(Pictures paired with source code)
*** Begin section ***

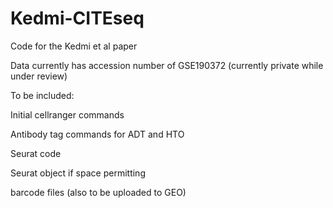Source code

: # Kedmi-CITEseq
Code for the Kedmi et al paper 

Data currently has accession number of GSE190372 (currently private while under review)

To be included:

  Initial cellranger commands
  
  Antibody tag commands for ADT and HTO
  
  Seurat code 
  
  Seurat object if space permitting
  
  barcode files (also to be uploaded to GEO)
  
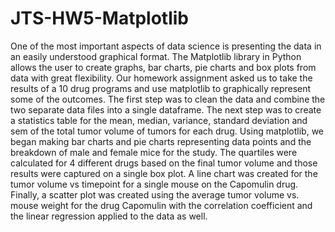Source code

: # JTS-HW5-Matplotlib

One of the most important aspects of data science is presenting the data in an easily understood graphical format.  The Matplotlib library in Python allows the user to create graphs, bar charts, pie charts and box plots from data with great flexibility.  Our homework assignment asked us to take the results of a 10 drug programs and use matplotlib to graphically represent some of the outcomes.   The first step was to clean the data and combine the two separate data files into a single dataframe.  The next step was to create a statistics table for the mean, median, variance, standard deviation and sem of the total tumor volume of tumors for each drug.  Using matplotlib, we began making bar charts and pie charts representing data points and the breakdown of male and female mice for the study.  The quartiles were calculated for 4 different drugs based on the final tumor volume and those results were captured on a single box plot.  A line chart was created for the tumor volume vs timepoint for a single mouse on the Capomulin drug.  Finally, a scatter plot was created using the average tumor volume vs. mouse weight for the drug Capomulin with the correlation coefficient and the linear regression applied to the data as well.
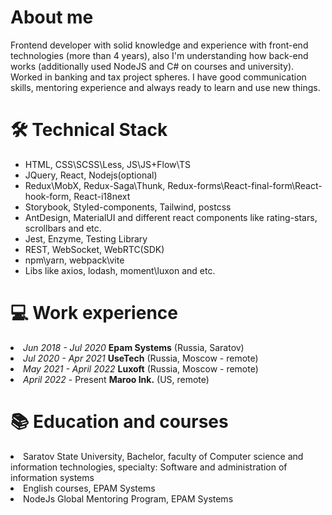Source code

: <h1>About me</h1>
Frontend developer with solid knowledge and experience with front-end technologies (more than 4 years),
also I'm understanding how back-end works (additionally used NodeJS and C# on courses and university).
Worked in banking and tax project spheres.
I have good communication skills, mentoring experience and always ready to learn and use new things.

<h1>🛠️ Technical Stack</h1>
<ul>
<li>HTML, CSS\SCSS\Less, JS\JS+Flow\TS</li>
<li>JQuery, React, Nodejs(optional)</li>
<li>Redux\MobX, Redux-Saga\Thunk, Redux-forms\React-final-form\React-hook-form, React-i18next</li>
<li>Storybook, Styled-components, Tailwind, postcss</li>
<li>AntDesign, MaterialUI and different react components like rating-stars, scrollbars and etc.</li>
<li>Jest, Enzyme, Testing Library</li>
<li>REST, WebSocket, WebRTC(SDK)</li>
<li>npm\yarn, webpack\vite</li>
<li>Libs like axios, lodash, moment\luxon and etc.</li>
</ul>

<h1>💻 Work experience</h1>
<li><i>Jun 2018 - Jul 2020</i> <b>Epam Systems</b> (Russia, Saratov)</li>
<li><i>Jul 2020 - Apr 2021</i> <b>UseTech</b> (Russia, Moscow - remote)</li>
<li><i>May 2021 - April 2022</i> <b>Luxoft</b> (Russia, Moscow - remote)</li>
<li><i>April 2022</i> - Present <b>Maroo Ink.</b> (US, remote)</li>

<h1>📚 Education and courses</h1>
<li>Saratov State University, Bachelor, faculty of Computer science and information technologies, specialty: Software and administration of information systems</li>
<li>English courses, EPAM Systems</li>
<li>NodeJs Global Mentoring Program, EPAM Systems</li>

<!---
dmitriimokienko/dmitriimokienko is a ✨ special ✨ repository because its `README.md` (this file) appears on your GitHub profile.
You can click the Preview link to take a look at your changes.
--->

*** End section ***

[EXERCISE BRIEF] Find each line above that contains "Kedmi", and copy those lines.

[RESULT OF THE EXERCISE]
: # Kedmi-CITEseq
Code for the Kedmi et al paper 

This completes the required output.